* RECORDS FOR THE EXERCISE:
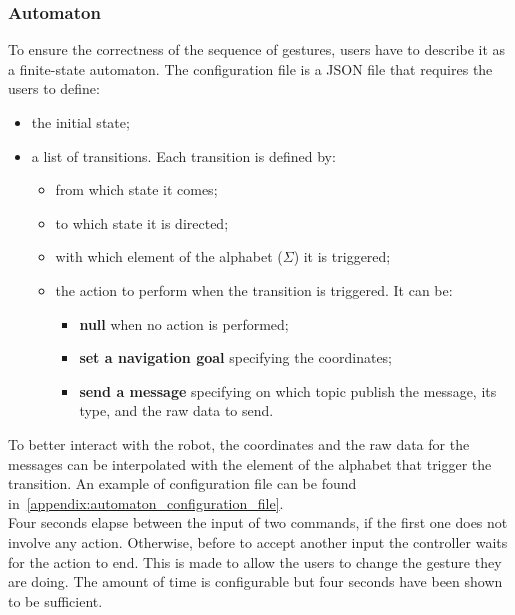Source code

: \documentclass[../thesis.tex]{subfiles}
\begin{document}
\subsubsection{Automaton}\label{sss:automaton_methodology}
To ensure the correctness of the sequence of gestures, users have to describe it as a finite-state automaton. The configuration file is a JSON file that requires the users to define:
\begin{itemize}
    \item the initial state;
    \item a list of transitions. Each transition is defined by:
    \begin{itemize}
        \item from which state it comes;
        \item to which state it is directed;
        \item with which element of the alphabet ($\Sigma$) it is triggered;
        \item the action to perform when the transition is triggered. It can be:
        \begin{itemize}
            \item \textbf{null} when no action is performed;
            \item \textbf{set a navigation goal} specifying the coordinates;
            \item \textbf{send a message} specifying on which topic publish the message, its type, and the raw data to send.
        \end{itemize}
    \end{itemize}
\end{itemize}
To better interact with the robot, the coordinates and the raw data for the messages can be interpolated with the element of the alphabet that trigger the transition. An example of configuration file can be found in~\ref{appendix:automaton_configuration_file}.\\

Four seconds elapse between the input of two commands, if the first one does not involve any action. Otherwise, before to accept another input the controller waits for the action to end. This is made to allow the users to change the gesture they are doing. The amount of time is configurable but four seconds have been shown to be sufficient.\\
\end{document}
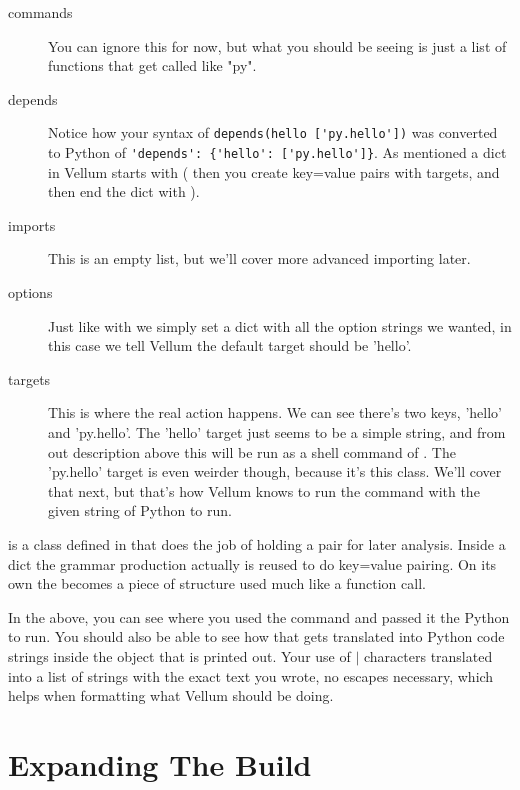 \begin{description}

\item[commands] You can ignore this for now, but what you should be seeing is
    just a list of functions that get called like "py".
\item[depends] Notice how your syntax of \verb|depends(hello ['py.hello'])| was
    converted to Python of \verb|'depends': {'hello': ['py.hello']}|.  As mentioned
    a dict in Vellum starts with ( then you create key=value pairs with targets, and
    then end the dict with ).
\item[imports] This is an empty list, but we'll cover more advanced importing
    later.
\item[options] Just like with  we simply set a dict with all the
    option strings we wanted, in this case we tell Vellum the default target should
    be 'hello'.
\item[targets] This is where the real action happens.  We can see there's two
    keys, 'hello' and 'py.hello'.  The 'hello' target just seems to be a simple
    string, and from out description above this will be run as a shell command of
    .  The 'py.hello' target is even weirder though, because it's
    this  class.  We'll cover that next, but that's how Vellum
    knows to run the command  with the given string of Python to run.

\end{description}

 is a class defined in  that does
the job of holding a  pair for later analysis.  Inside a
dict the  grammar production actually is reused to do key=value
pairing.  On its own the  becomes a piece of structure used much
like a function call.

In the above, you can see where you used the  command and passed it
the Python to run.  You should also be able to see how that gets translated into
Python code strings inside the  object that is printed out.
Your use of $|$ characters translated into a list of strings with the exact text
you wrote, no escapes necessary, which helps when formatting what Vellum should
be doing.


\section{Expanding The Build}





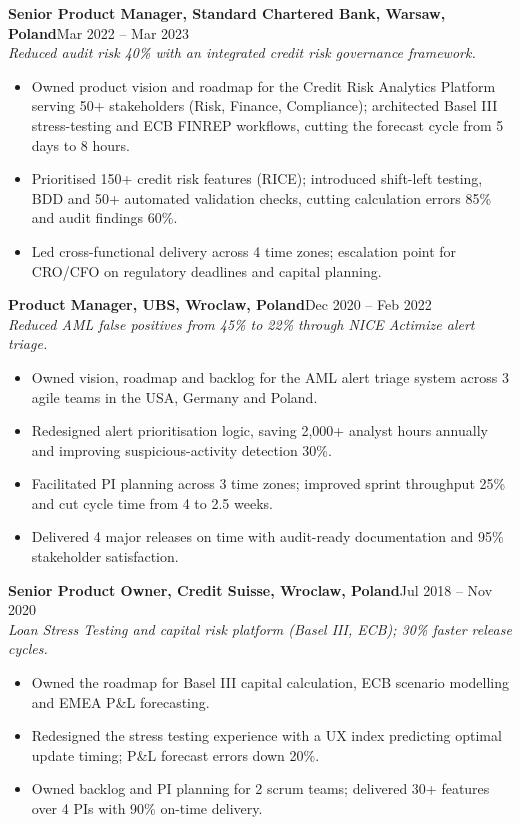 \documentclass[10pt,letterpaper]{article}
\newcommand{\role}[3]{%
  \needspace{5\baselineskip}%
  {\fontsize{11}{13}\selectfont\bfseries #1}\hfill{\fontsize{11}{13}\selectfont #2}\\
  {\itshape #3}%
}
\newcommand{\gap}{\vspace{6.5pt}}
\begin{document}
\role{Senior Product Manager, Standard Chartered Bank, Warsaw, Poland}{Mar 2022 -- Mar 2023}
{Reduced audit risk 40\% with an integrated credit risk governance framework.}
\begin{itemize}
  \item Owned product vision and roadmap for the Credit Risk Analytics Platform serving 50+ stakeholders (Risk, Finance,
        Compliance); architected Basel III stress-testing and ECB FINREP workflows, cutting the forecast cycle from 5 days to 8 hours.
  \item Prioritised 150+ credit risk features (RICE); introduced shift-left testing, BDD and 50+ automated validation checks,
        cutting calculation errors 85\% and audit findings 60\%.
  \item Led cross-functional delivery across 4 time zones; escalation point for CRO/CFO on regulatory deadlines and capital planning.
\end{itemize}
\gap

\role{Product Manager, UBS, Wroclaw, Poland}{Dec 2020 -- Feb 2022}
{Reduced AML false positives from 45\% to 22\% through NICE Actimize alert triage.}
\begin{itemize}
  \item Owned vision, roadmap and backlog for the AML alert triage system across 3 agile teams in the USA, Germany and Poland.
  \item Redesigned alert prioritisation logic, saving 2,000+ analyst hours annually and improving suspicious-activity detection 30\%.
  \item Facilitated PI planning across 3 time zones; improved sprint throughput 25\% and cut cycle time from 4 to 2.5 weeks.
  \item Delivered 4 major releases on time with audit-ready documentation and 95\% stakeholder satisfaction.
\end{itemize}
\gap

\role{Senior Product Owner, Credit Suisse, Wroclaw, Poland}{Jul 2018 -- Nov 2020}
{Loan Stress Testing and capital risk platform (Basel III, ECB); 30\% faster release cycles.}
\begin{itemize}
  \item Owned the roadmap for Basel III capital calculation, ECB scenario modelling and EMEA P\&L forecasting.
  \item Redesigned the stress testing experience with a UX index predicting optimal update timing; P\&L forecast errors down 20\%.
  \item Owned backlog and PI planning for 2 scrum teams; delivered 30+ features over 4 PIs with 90\% on-time delivery.
\end{itemize}
\gap
\end{document}
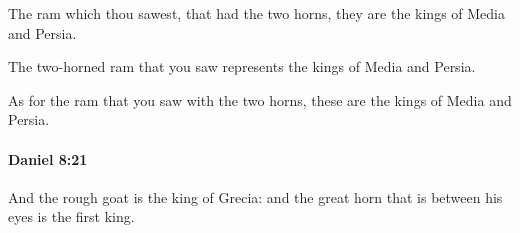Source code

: 			\begin{versebox}
					\item[BHS] 
					\item[LXX] 
					\item[ASV] The ram which thou sawest, that had the two horns, they are the kings of Media and Persia.
					\item[NIV] The two-horned ram that you saw represents the kings of Media and Persia.
					\item[NRSV] As for the ram that you saw with the two horns, these are the kings of Media and Persia.
			\end{versebox}

		\paragraph{Daniel 8:21} %
			\label{DANIEL-8-21}

			And the rough goat is the king of Grecia: and the great horn that is between his eyes is the first king.

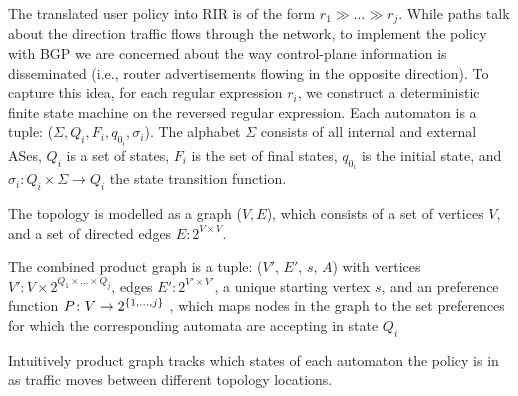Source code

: 
The translated user policy into RIR is of the form $r_1 \gg \dots \gg r_j$. While paths talk about the direction traffic flows through the network, to implement the policy with BGP we are concerned about the way control-plane information is disseminated (i.e., router advertisements flowing in the opposite direction). To capture this idea, for each regular expression $r_i$, we construct a deterministic finite state machine on the reversed regular expression. Each automaton is a tuple: ($\Sigma, Q_i, F_i, q_{0_i}, \sigma_i$). The alphabet $\Sigma$ consists of all internal and external ASes, $Q_i$ is a set of states, $F_i$ is the set of final states, $q_{0_i}$ is the initial state, and $\sigma_i \colon Q_i \times \Sigma \rightarrow Q_i$ the state transition function.

The topology is modelled as a graph ($V, E$), which consists of a set of vertices $V$, and a set of directed edges $E \colon 2^{V \times V}$.


The combined product graph is a tuple: ($V'$, $E'$, $s$, $A$) with 
vertices $V' \colon V \times 2^{Q_1 \times \dots \times Q_j}$, 
edges $E' \colon 2^{V' \times V'}$, 
a unique starting vertex $s$, 
and an preference function $P \colon V \rightarrow 2^{\{ 1, \dots, j \} }$ , which maps nodes in the graph to the set preferences for which the corresponding automata are accepting in state $Q_i$



Intuitively product graph tracks which states of each automaton the policy is in as traffic moves between different topology locations. 

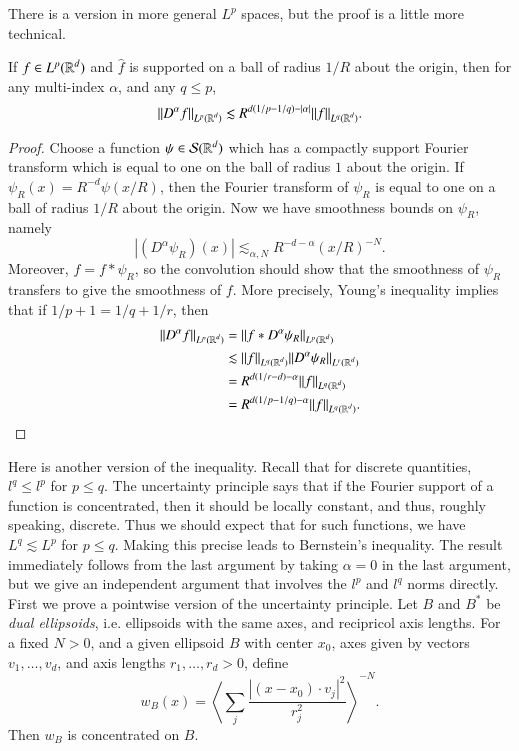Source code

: There is a version in more general $L^p$ spaces, but the proof is a little more technical.

\begin{lemma}
    If $f \in L^p(\operatorname{\mathbb{R}}^d)$ and $\widehat{f}$ is supported on a ball of radius $1/R$ about the origin, then for any multi-index $\alpha$, and any $q \leq p$,
    \[ \| D^\alpha f \|_{L^p(\operatorname{\mathbb{R}}^d)} \lesssim R^{d(1/p - 1/q) - |\alpha|} \| f \|_{L^q(\operatorname{\mathbb{R}}^d)}. \]
\end{lemma}
\begin{proof}
    Choose a function $\psi \in \mathcal{S}(\operatorname{\mathbb{R}}^d)$ which has a compactly support Fourier transform which is equal to one on the ball of radius $1$ about the origin. If $\psi_R(x) = R^{-d} \psi(x / R)$, then the Fourier transform of $\psi_R$ is equal to one on a ball of radius $1/R$ about the origin. Now we have smoothness bounds on $\psi_R$, namely
    \[ |(D^\alpha \psi_R)(x)| \lesssim_{\alpha,N} R^{-d-\alpha} (x/R)^{-N}. \]
    Moreover, $f = f * \psi_R$, so the convolution should show that the smoothness of $\psi_R$ transfers to give the smoothness of $f$. More precisely, Young's inequality implies that if $1/p + 1 = 1/q + 1/r$, then
    \begin{align*}
        \| D^\alpha f \|_{L^p(\operatorname{\mathbb{R}}^d)} &= \| f * D^\alpha \psi_R \|_{L^p(\operatorname{\mathbb{R}}^d)}\\
        &\lesssim \| f \|_{L^q(\operatorname{\mathbb{R}}^d)} \| D^\alpha \psi_R \|_{L^r(\operatorname{\mathbb{R}}^d)}\\
        &= R^{d(1/r - d) - \alpha} \| f \|_{L^q(\operatorname{\mathbb{R}}^d)}\\
        &= R^{d(1/p - 1/q) - \alpha} \| f \|_{L^q(\operatorname{\mathbb{R}}^d)}. \qedhere
    \end{align*}
\end{proof}

Here is another version of the inequality. Recall that for discrete quantities, $l^q \leq l^p$ for $p \leq q$. The uncertainty principle says that if the Fourier support of a function is concentrated, then it should be locally constant, and thus, roughly speaking, discrete. Thus we should expect that for such functions, we have $L^q \lesssim L^p$ for $p \leq q$. Making this precise leads to Bernstein's inequality. The result immediately follows from the last argument by taking $\alpha = 0$ in the last argument, but we give an independent argument that involves the $l^p$ and $l^q$ norms directly. First we prove a pointwise version of the uncertainty principle. Let $B$ and $B^*$ be \emph{dual ellipsoids}, i.e. ellipsoids with the same axes, and recipricol axis lengths. For a fixed $N > 0$, and a given ellipsoid $B$ with center $x_0$, axes given by vectors $v_1,\dots,v_d$, and axis lengths $r_1,\dots,r_d > 0$, define
%
\[ w_B(x) = \left\langle \sum_j \frac{|(x - x_0) \cdot v_j |^2}{r_j^2} \right\rangle^{-N}. \]
%
Then $w_B$ is concentrated on $B$.

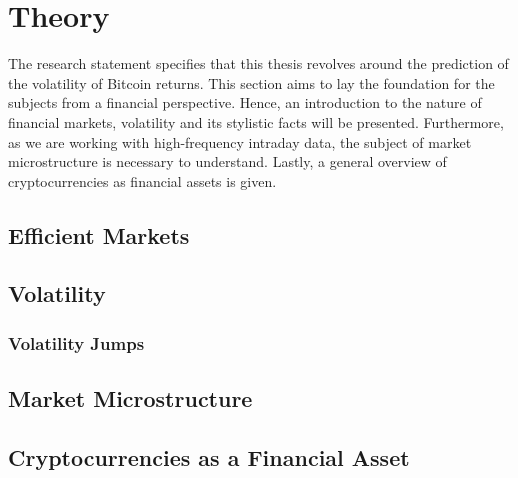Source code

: \chapter{Theory}
\label{sec:orga7e1c8a}
The research statement specifies that this thesis revolves around the prediction of the volatility of Bitcoin returns.
This section aims to lay the foundation for the subjects from a financial perspective.
Hence, an introduction to the nature of financial markets, volatility and its stylistic facts will be presented.
Furthermore, as we are working with high-frequency intraday data, the subject of market microstructure is necessary to understand.
Lastly, a general overview of cryptocurrencies as financial assets is given.

\section{Efficient Markets}
\label{sec:org1e911ea}


\section{Volatility}
\label{sec:org9e3d3c1}

\subsection{Volatility Jumps}
\label{sec:org349ks10}

\section{Market Microstructure}
\label{sec:org5e3d3c1}

\section{Cryptocurrencies as a Financial Asset}
\label{sec:org93ka01j}
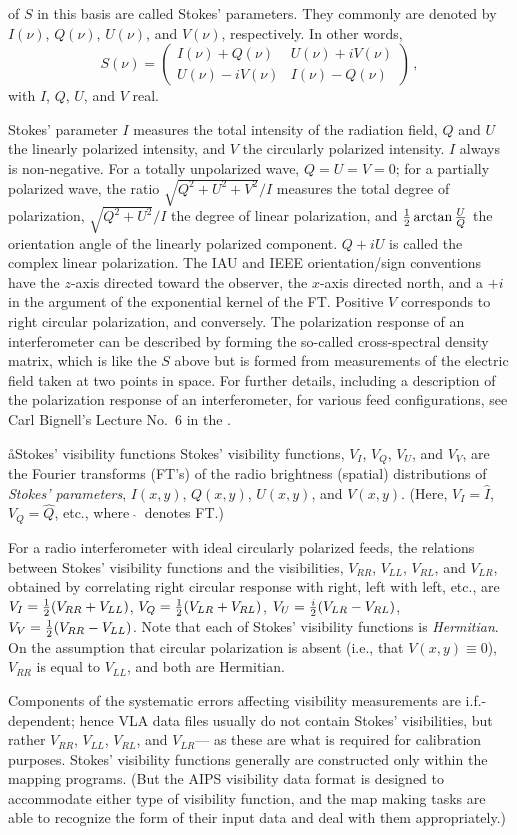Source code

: of $S$ in this basis are called Stokes' parameters.
They commonly are denoted by $I(\nu)$, $Q(\nu)$, $U(\nu)$, and $V(\nu)$,
respectively.
In other words,
$$S(\nu)=\left(\begin{array}{cc} I(\nu)+Q(\nu) & U(\nu)+iV(\nu)\\
                  U(\nu)-iV(\nu)& I(\nu)-Q(\nu) \end{array}\right)\,,$$
with $I$, $Q$, $U$, and $V$ real.
\par
Stokes' parameter $I$ measures the total intensity of the radiation
field, $Q$ and $U$ the linearly polarized intensity, and $V$ the
circularly polarized intensity.
$I$ always is non-negative.
For a totally unpolarized wave, $Q=U=V=0$; for a partially polarized
wave, the ratio $\sqrt{Q^2+U^2+V^2}/I$ measures the total
degree of polarization,
$\sqrt{Q^2+U^2}/I$ the degree of linear polarization,
and ${1\over2}\arctan{U\over Q}$ the orientation angle
of the linearly polarized component.
$Q+iU$ is called the complex linear polarization.
The IAU and IEEE orientation/sign conventions have the $z$-axis
directed toward the observer, the $x$-axis directed north,
and a $+i$ in the argument of the exponential kernel of the FT.
Positive $V$ corresponds to right circular polarization, and conversely.
The polarization response of an interferometer can be described
by forming the so-called cross-spectral density matrix, which is like
the $S$ above but is formed from measurements of the electric field
taken at two points in space.
For further details, including a description
of the polarization response of an interferometer,
for various feed configurations, see Carl Bignell's
Lecture No.~6 in the \wsp.

\aa{Stokes' visibility functions}
Stokes' visibility functions, $V_I$, $V_Q$, $V_U$, and $V_V$,
are the Fourier transforms (FT's) of the radio brightness (spatial)
distributions of {\it Stokes' parameters},
$I(x,y)$, $Q(x,y)$, $U(x,y)$, and $V(x,y)$.
(Here, $V_I=\hat I$, $V_Q=\hat Q$, etc., where $\ \hat {}\ $ denotes FT.)
\par
For a radio interferometer with ideal circularly polarized feeds,
the relations between Stokes' visibility functions
and the visibilities, $V_{RR}$, $V_{LL}$, $V_{RL}$, and $V_{LR}$,
obtained by correlating right circular response with right,
left with left, etc., are
$V_I={1\over2}(V_{RR}+V_{LL})$, $V_Q={1\over2}(V_{LR}+V_{RL})$,
$V_U={i\over2}(V_{LR}-V_{RL})$, $V_V={1\over2}(V_{RR}-V_{LL})$.
Note that each of Stokes' visibility functions is {\it Hermitian}.
On the assumption that circular polarization is absent
(i.e., that $V(x,y)\equiv0$), $V_{RR}$ is equal to $V_{LL}$,
and both are Hermitian.
\par
Components of the systematic errors affecting visibility
measurements are i.f.-dependent;
hence VLA \uv data files usually do not contain Stokes'
visibilities, but rather $V_{RR}$, $V_{LL}$, $V_{RL}$, and $V_{LR}$---%
as these are what is required for calibration purposes.
Stokes' visibility functions generally are constructed only within
the mapping programs.
(But the AIPS visibility data format is designed to accommodate
either type of visibility function, and the map making tasks are
able to recognize the form of their input data and deal with them
appropriately.)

* EXERCISE INSTRUCTIONS: Filter the entries above and copy only the lines that hold "across".

* ANSWER:
  \item Led cross-functional delivery across 4 time zones; escalation point for CRO/CFO on regulatory deadlines and capital planning.
  \item Owned vision, roadmap and backlog for the AML alert triage system across 3 agile teams in the USA, Germany and Poland.
  \item Facilitated PI planning across 3 time zones; improved sprint throughput 25\% and cut cycle time from 4 to 2.5 weeks.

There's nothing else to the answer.